Pattinson Packs a Punch In Good Time

2 minute read

In the early minutes of Josh and Benny Safdie’s Good Time, we meet Nick Nikas (Benny Safdie), a sullen young man who clearly suffers from some kind of intellectual disability, as he’s being quizzed by a kindly mental-health practitioner. Nick wears a hearing aid. His words come slowly–his pillowy lips can barely form them–and his eyes seem shut off from the world. When the shrink asks Nick what first comes to mind when he hears the words “scissors and a cooking pan,” his answer–as easy to read as a street sign–is, “You can hurt yourself with both.” Nick needs real help, but he’s not going to get it from his bad-apple brother Connie (Robert Pattinson), who manipulates Nick even as he protects him. The two are entwined in a figurative headlock of dependence and twisted affection. It’s a power struggle neither can bust out of.

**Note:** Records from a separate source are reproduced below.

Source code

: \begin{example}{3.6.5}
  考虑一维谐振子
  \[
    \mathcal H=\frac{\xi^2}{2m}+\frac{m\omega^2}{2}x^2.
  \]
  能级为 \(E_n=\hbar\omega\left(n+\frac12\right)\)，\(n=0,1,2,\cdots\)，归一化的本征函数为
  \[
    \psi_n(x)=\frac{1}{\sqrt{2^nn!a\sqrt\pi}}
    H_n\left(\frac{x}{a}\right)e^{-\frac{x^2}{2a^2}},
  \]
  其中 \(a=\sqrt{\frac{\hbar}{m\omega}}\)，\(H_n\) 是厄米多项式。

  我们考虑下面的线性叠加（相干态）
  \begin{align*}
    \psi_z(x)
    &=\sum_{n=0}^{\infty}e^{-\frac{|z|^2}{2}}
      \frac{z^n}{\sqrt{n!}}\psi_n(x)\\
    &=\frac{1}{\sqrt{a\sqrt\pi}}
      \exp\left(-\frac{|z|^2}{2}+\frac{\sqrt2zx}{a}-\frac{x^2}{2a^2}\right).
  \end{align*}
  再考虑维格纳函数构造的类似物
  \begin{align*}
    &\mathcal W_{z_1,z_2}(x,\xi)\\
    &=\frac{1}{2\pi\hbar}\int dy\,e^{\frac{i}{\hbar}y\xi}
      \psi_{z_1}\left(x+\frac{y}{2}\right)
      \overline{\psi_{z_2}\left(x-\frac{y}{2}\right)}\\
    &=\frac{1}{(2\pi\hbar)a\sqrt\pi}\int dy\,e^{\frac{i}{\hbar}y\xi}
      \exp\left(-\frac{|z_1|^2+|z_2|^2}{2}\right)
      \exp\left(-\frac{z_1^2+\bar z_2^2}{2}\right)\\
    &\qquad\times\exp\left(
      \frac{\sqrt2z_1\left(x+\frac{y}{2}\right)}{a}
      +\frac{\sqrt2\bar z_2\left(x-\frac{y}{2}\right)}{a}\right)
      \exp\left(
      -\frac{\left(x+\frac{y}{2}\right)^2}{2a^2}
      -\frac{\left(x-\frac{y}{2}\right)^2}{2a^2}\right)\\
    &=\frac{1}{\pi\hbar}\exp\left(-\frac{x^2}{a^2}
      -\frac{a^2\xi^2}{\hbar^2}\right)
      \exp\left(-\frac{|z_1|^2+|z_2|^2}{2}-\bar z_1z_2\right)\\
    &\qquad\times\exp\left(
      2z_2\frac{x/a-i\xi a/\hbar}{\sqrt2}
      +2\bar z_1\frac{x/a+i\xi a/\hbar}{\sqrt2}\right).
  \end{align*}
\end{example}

The Safdie brothers’ fourth fiction feature is partly a study of dysfunctional brotherhood, partly a gritty-funny New York City crime caper. If you can tolerate the Safdies’ fondness for extreme closeups–the picture is shot largely in a mode I like to call Blackhead Theater–Good Time offers plenty of sweaty suspense laced with a few bittersweet laughs. But Pattinson is the real reason to see it: his Connie, wiry and intense, with beady, cracked-out eyes, is the kind of guy you’d cross the street to avoid. But by the movie’s end, you realize that his desperation veils a rush of longing. For what? Pattinson plays Connie as a guy who just doesn’t know–and that not knowing dogs him like a silent, persistent ghost.